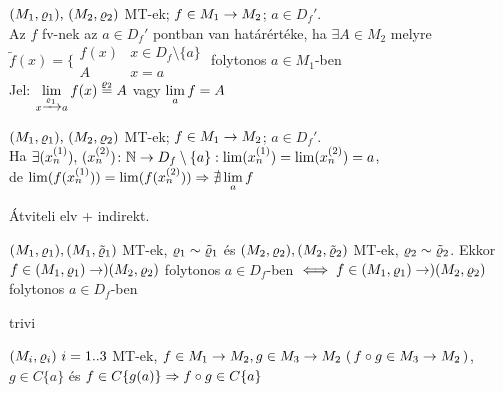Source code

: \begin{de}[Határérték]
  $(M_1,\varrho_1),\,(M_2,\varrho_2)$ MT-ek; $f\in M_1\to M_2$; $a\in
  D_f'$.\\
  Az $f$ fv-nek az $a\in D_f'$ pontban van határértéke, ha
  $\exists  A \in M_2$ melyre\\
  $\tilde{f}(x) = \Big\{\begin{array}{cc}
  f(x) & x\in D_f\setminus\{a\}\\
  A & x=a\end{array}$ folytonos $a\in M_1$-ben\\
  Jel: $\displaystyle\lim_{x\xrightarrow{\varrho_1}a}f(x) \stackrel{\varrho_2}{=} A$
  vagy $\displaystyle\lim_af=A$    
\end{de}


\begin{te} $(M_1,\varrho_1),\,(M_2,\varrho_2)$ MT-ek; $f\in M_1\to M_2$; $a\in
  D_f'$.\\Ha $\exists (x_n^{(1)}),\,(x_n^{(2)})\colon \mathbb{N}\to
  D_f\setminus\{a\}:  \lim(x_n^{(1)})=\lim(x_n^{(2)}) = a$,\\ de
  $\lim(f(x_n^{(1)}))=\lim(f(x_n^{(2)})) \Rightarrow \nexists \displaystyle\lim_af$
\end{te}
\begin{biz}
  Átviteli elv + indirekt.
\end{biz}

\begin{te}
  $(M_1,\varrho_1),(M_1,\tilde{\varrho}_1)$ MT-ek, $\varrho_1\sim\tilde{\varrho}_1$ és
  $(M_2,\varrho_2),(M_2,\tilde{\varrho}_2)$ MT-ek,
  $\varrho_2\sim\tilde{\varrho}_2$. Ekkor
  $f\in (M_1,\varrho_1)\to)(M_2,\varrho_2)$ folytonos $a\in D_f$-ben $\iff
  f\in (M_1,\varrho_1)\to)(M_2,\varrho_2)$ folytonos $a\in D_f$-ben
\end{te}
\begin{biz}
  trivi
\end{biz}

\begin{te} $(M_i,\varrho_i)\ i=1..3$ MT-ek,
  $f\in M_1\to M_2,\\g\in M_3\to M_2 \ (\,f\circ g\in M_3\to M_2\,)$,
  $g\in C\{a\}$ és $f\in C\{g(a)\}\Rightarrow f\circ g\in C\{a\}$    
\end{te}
*****
### Problem statement
Search the entries for the string "folytonos". Copy every line that has it.

### Task result
  A & x=a\end{array}$ folytonos $a\in M_1$-ben\\
  $f\in (M_1,\varrho_1)\to)(M_2,\varrho_2)$ folytonos $a\in D_f$-ben $\iff
  f\in (M_1,\varrho_1)\to)(M_2,\varrho_2)$ folytonos $a\in D_f$-ben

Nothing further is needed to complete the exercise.